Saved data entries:
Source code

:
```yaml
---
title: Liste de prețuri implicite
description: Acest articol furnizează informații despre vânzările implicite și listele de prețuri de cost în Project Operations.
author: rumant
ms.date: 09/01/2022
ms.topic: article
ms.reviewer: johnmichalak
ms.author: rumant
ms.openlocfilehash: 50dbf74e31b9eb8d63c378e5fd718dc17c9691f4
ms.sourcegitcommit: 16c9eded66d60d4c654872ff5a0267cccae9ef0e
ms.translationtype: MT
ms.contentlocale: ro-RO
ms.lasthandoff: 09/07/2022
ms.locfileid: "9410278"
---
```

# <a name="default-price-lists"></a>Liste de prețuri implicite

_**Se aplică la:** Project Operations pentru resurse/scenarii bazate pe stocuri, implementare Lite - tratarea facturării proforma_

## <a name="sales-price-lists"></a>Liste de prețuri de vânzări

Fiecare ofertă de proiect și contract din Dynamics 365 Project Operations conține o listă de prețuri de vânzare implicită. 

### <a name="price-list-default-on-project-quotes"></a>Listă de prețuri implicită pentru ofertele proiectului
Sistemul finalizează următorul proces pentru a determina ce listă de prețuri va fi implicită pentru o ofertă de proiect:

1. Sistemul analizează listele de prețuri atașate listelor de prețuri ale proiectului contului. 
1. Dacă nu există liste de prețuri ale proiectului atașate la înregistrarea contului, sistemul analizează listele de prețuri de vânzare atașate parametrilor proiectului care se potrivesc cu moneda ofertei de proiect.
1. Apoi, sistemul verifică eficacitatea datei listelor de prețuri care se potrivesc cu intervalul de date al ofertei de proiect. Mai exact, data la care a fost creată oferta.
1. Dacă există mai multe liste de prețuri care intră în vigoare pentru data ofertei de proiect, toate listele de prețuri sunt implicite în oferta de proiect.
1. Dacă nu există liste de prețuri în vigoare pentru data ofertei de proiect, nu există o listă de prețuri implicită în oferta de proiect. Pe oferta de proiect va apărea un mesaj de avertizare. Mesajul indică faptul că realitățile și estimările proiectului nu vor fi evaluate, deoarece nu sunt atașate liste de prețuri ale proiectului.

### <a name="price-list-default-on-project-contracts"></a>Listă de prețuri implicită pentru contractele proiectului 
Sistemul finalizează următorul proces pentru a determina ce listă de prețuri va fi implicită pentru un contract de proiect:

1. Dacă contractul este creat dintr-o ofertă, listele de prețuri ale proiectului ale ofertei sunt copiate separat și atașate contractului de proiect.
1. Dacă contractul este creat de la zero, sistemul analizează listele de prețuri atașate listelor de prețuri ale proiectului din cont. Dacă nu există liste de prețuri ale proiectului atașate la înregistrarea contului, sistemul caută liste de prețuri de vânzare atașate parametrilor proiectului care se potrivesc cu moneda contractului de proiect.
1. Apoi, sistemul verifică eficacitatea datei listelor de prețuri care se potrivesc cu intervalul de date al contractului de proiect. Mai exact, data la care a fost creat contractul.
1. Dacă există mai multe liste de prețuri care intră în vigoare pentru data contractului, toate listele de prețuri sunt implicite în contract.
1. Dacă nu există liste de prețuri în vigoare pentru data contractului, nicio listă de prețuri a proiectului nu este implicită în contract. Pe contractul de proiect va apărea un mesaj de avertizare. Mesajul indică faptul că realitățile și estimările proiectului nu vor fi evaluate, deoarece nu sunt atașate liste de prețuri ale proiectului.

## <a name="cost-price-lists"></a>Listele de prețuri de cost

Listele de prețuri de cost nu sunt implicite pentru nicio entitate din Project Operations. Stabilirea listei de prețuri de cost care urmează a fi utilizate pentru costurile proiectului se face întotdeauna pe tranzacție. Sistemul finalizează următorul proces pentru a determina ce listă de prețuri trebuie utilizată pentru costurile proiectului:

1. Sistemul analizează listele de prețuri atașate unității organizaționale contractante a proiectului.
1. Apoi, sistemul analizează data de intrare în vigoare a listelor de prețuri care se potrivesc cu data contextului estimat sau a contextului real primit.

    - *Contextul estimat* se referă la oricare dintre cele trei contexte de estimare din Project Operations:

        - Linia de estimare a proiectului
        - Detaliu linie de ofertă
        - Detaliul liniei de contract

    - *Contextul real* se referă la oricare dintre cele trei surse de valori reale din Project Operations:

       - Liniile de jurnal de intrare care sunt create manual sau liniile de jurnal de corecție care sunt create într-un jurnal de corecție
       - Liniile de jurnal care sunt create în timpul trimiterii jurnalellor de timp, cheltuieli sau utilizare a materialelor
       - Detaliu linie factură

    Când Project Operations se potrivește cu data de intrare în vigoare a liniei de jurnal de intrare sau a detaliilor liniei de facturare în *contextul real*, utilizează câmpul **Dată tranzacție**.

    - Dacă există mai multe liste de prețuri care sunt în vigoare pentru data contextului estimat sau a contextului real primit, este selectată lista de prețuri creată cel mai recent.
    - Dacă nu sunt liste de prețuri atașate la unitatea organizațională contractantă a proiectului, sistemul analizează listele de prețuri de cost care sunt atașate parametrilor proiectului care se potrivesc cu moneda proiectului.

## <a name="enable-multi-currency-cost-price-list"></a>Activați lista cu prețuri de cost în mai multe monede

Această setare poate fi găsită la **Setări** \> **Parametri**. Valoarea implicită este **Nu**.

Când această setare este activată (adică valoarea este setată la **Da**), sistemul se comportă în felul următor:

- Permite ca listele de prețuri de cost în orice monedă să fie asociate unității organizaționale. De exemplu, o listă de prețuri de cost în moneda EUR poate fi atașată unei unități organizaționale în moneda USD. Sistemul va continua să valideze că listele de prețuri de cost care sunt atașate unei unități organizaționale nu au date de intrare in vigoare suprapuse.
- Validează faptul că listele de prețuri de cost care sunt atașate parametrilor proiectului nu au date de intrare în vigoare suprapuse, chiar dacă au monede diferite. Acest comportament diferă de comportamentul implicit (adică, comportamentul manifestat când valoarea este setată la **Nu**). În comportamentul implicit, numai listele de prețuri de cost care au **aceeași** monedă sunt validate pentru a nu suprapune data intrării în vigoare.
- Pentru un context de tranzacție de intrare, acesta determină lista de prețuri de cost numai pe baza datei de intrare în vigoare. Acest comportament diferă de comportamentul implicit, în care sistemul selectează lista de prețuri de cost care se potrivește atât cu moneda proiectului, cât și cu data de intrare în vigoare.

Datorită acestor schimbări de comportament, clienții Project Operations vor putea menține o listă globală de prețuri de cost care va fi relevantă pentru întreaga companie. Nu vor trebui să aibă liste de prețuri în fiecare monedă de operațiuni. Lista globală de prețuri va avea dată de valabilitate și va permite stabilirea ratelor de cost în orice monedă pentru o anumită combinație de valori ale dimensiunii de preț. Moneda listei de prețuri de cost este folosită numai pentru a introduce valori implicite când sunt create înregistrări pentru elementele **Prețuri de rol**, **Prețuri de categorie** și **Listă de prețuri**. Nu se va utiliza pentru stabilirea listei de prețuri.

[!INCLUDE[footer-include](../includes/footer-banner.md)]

* * *

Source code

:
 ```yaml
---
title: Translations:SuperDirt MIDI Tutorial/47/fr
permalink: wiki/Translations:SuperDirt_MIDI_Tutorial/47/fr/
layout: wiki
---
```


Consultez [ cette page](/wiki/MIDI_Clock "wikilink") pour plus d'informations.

* **WHAT IS REQUIRED**
Tally the lines in the records that hold the word "oricare", and state only the resulting number.

* **SOLUTION TO THIS EXERCISE**
2